I. Introduction

As the pace of market trading has inevitably become more rapid and volume has grown, the need for fast accurate approaches to valuation of complex financial instruments has never been greater. In recent years, many disciplines have made effective use of GPUs for high performance computing. The energy industry for example has used GPUs to great effect for a variety of numerically intense problems arising from seismic imaging. The financial industry has also made use of GPUs. Monte Carlo valuation [1] in particular maps well to the architecture because the independent trajectories can be associated with independent threads. The purpose of this work is to evaluate the performance of GPU computing on a model with elevated complexity. We follow the methodology first proposed by Metwally and Atiya [2] which addresses barrier options using an underlying jump-diffusion process and a Brownian bridge to account for the probability of inter-jump barrier crossings.

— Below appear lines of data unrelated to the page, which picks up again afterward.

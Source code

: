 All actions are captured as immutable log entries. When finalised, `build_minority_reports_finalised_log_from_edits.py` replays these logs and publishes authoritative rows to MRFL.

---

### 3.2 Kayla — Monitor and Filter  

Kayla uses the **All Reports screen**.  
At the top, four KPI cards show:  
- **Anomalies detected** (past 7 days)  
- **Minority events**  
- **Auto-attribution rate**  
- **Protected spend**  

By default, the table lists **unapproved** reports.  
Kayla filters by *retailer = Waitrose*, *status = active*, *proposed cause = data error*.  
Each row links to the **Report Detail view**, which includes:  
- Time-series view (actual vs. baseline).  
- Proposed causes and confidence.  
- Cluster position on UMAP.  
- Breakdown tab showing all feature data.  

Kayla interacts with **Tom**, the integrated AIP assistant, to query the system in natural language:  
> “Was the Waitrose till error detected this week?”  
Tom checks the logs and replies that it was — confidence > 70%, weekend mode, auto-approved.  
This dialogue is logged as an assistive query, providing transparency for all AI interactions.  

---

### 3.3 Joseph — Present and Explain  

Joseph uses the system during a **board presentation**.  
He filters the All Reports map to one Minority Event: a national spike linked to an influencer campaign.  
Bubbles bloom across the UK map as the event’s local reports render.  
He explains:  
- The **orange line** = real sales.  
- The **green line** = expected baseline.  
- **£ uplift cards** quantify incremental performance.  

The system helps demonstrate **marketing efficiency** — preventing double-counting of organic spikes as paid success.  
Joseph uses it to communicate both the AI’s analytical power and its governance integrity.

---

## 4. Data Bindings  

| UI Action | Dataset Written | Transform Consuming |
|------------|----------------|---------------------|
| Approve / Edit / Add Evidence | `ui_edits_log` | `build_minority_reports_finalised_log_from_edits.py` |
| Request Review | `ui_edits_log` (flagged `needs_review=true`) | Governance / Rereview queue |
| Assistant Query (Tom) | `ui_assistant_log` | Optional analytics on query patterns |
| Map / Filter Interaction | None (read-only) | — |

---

We have developed optimized CPU and GPU implementations of the algorithm described by Metwally and have compared the performance. Other groups have investigated this problem. The most closely related work is perhaps that of Johshi et. al. [3] who improved on the Metwally and Atiya work by using importance sampling and an analytic formula to reduce the variance. Joshi reports results for both log-normally and double exponential distributed jump sizes drawn at intervals according to a Poisson process. The time to standard error of 0.01 is reduced by up to a factor of 100 for low jump intensity. For higher jump intensity the method is as efficient as Metwally et al. We chose this particular problem because it is useful for evaluating the GPU performance on valuation problems of higher complexity and real world significance. A description of the model and details on the GPU implementation and results are presented herein.